As I watched, the unexpected perfection of the moment reminded me of a passage I heard Marilynne Robinson read at a writers' workshop in the summer of 1996. At that point, Robinson's first novel, Housekeeping, was sixteen years behind her, and many readers wondered why she had not yet written a second novel, or whether she ever would do so. Though I had never quite understood the passion readers felt for Houskeeping--it's a memorable novel, but I find its narrative voice frequently unconvincing--as soon as Robinson began to read I was fully engaged, even enrapt, as if she were feeding words directly into my brain. It was an unforgettable experience, some of the best, most powerful writing I've ever encountered--yet at the same time I instantly understood why Robinson hadn't published anything for so many years. Such a definitive statement is of course absurdly presumptuous, but it really was what I thought at that moment: though she'd introduced the passage as being from a novel in progress, it was impossible to imagine what she read as forming any part of a sustained work.

And yet . . . it was just a passage about a bowl of blueberries. Freshly washed, resting in a cut glass bowl (or was it a colander?), they sat on a counter in the fading sun of late afternoon, the sun glimmering off the beads of water that clung to their purplish flesh. But Robinson described them so attentively, so luxuriantly, so--there's no other word for it--perfectly, that they became the most delectable, the most unforgettable, the most real blueberries imaginable. Even had they been present in the room, I'm not sure they could have been more obviously existing as a part of our universe. For those moments, the fineness of Robinson's attention made the very substance of the world seem divine.

It's possible that my memory of the passage is inaccurate in some way; it's also possible that Robinson also read about something beyond or aside from the blueberries. Regardless, the feeling of the shimmering reality she conjured up is still strongly resonant nearly a dozen years later.

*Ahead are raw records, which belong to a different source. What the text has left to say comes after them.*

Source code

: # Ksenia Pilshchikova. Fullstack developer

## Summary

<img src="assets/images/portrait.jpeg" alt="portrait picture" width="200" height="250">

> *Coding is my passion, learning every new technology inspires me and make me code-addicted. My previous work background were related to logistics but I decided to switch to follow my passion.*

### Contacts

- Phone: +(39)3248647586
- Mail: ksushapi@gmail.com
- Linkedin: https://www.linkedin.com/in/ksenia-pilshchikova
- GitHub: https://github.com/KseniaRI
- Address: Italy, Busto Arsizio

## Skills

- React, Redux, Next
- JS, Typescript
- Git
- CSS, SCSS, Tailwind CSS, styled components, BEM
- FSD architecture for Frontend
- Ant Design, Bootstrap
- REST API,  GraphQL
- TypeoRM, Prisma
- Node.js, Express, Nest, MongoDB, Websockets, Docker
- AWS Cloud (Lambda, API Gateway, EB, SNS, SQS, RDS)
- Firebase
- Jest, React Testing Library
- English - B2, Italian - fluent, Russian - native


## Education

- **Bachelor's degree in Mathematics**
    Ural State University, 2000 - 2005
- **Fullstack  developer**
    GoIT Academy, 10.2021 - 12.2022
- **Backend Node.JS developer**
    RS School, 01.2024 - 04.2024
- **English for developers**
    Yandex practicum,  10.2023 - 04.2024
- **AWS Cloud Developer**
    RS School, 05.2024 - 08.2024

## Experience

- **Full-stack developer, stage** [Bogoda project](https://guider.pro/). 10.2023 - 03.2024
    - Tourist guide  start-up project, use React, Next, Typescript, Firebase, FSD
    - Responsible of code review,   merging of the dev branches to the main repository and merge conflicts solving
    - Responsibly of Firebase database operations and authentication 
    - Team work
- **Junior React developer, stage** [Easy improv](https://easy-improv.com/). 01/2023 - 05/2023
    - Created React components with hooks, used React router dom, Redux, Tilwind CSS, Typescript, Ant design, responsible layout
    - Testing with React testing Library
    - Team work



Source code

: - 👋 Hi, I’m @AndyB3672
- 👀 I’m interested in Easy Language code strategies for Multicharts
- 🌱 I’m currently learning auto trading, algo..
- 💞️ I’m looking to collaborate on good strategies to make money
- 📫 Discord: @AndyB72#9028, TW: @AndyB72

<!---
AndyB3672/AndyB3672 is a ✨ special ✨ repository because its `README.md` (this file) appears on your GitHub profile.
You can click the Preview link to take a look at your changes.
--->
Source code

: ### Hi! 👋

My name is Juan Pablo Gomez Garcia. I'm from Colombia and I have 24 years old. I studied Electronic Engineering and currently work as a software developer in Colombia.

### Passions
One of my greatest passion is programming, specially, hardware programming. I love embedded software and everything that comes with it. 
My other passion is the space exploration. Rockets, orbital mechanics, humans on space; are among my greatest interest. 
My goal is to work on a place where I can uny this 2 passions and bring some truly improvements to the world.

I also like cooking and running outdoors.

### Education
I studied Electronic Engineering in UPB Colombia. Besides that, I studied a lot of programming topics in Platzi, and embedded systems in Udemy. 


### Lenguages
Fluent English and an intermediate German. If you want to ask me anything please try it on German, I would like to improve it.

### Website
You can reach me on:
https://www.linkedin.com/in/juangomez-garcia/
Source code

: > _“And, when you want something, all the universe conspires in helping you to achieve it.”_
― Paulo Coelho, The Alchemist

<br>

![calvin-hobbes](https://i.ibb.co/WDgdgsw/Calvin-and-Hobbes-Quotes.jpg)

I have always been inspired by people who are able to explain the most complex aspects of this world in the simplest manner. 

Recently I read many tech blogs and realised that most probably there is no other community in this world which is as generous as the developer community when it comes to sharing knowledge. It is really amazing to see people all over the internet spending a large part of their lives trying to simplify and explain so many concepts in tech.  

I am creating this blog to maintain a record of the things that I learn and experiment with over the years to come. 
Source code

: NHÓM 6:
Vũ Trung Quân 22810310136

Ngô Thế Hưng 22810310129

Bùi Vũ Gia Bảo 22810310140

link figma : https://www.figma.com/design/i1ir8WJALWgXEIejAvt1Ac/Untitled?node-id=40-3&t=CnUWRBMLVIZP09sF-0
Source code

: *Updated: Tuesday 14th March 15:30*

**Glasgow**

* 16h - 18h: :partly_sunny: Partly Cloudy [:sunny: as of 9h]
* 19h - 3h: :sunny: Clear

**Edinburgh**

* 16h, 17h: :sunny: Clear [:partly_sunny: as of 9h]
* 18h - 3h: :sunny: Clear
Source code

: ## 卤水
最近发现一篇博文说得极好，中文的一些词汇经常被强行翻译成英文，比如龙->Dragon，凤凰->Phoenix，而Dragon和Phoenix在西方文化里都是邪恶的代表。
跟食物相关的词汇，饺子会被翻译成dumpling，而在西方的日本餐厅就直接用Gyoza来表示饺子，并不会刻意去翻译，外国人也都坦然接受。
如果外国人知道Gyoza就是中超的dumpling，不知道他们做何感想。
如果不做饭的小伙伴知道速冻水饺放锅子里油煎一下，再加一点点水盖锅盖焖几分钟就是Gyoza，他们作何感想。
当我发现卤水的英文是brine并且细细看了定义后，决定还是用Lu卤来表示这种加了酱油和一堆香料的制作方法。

Yet even as I was listening I thought--and still in some sense do think--that writing of that pitch of intensity would be utterly unsustainable over the course of a novel. For a reader and writer both, it would seem akin to running a marathon while holding to a pace appropriate for a 100-yard dash. When Gilead (which I do think is an exceptional novel) was published eight years later, it didn't contain that passage, and I wondered whether my instincts had been right. But what if they're not? What if I'm setting an artificial boundary on what can be done in art?

The thought brings to mind two of my favorite moments from John Ashbery's Three Poems. First, the temptation:
I thought that if I could put it all down, that would be one way. And next the thought came to me that to leave all out would be another, and truer, way.
Leaving it all out is seductive--and not just because it can sometimes be easier. Maybe some form of that temptation is driving my pessimism about the possibility of sustaining such intensely observed reality. But perhaps Robinson would seize on the counter that Ashbery offers later in the poem:
Because life is short
We must remember to keep asking it the same question
Until the repeated question and the same silence become answer
In words broken open and pressed to the mouth
And the last silence reveal the lining
Until at last this thing exist separately
At all levels of the landscape and in the sky
And in the people who timidly inhabit it
Ultimately I keep hoping I'm wrong--that Robinson's next novel, or a work by someone else entirely, will take me by the hand and show me that, yes, the world can be apprehended, and loved, at that level of detail, yet that the attention can still somehow be extended as well, be as accommodating and expansive as is allowed by the capacious form of the novel.

I know I've not forgotten the perfection I glimpsed in the passage Robinson read; my guess is that she hasn't either, and that she'll keep worrying at it and mulling it until what once really was impossible is suddenly real and alive and existing. As long as the world offers up beautiful moments, as long as the dancing bubbles occasionally surprise us by matching up with the beats, the real artists will keep trying.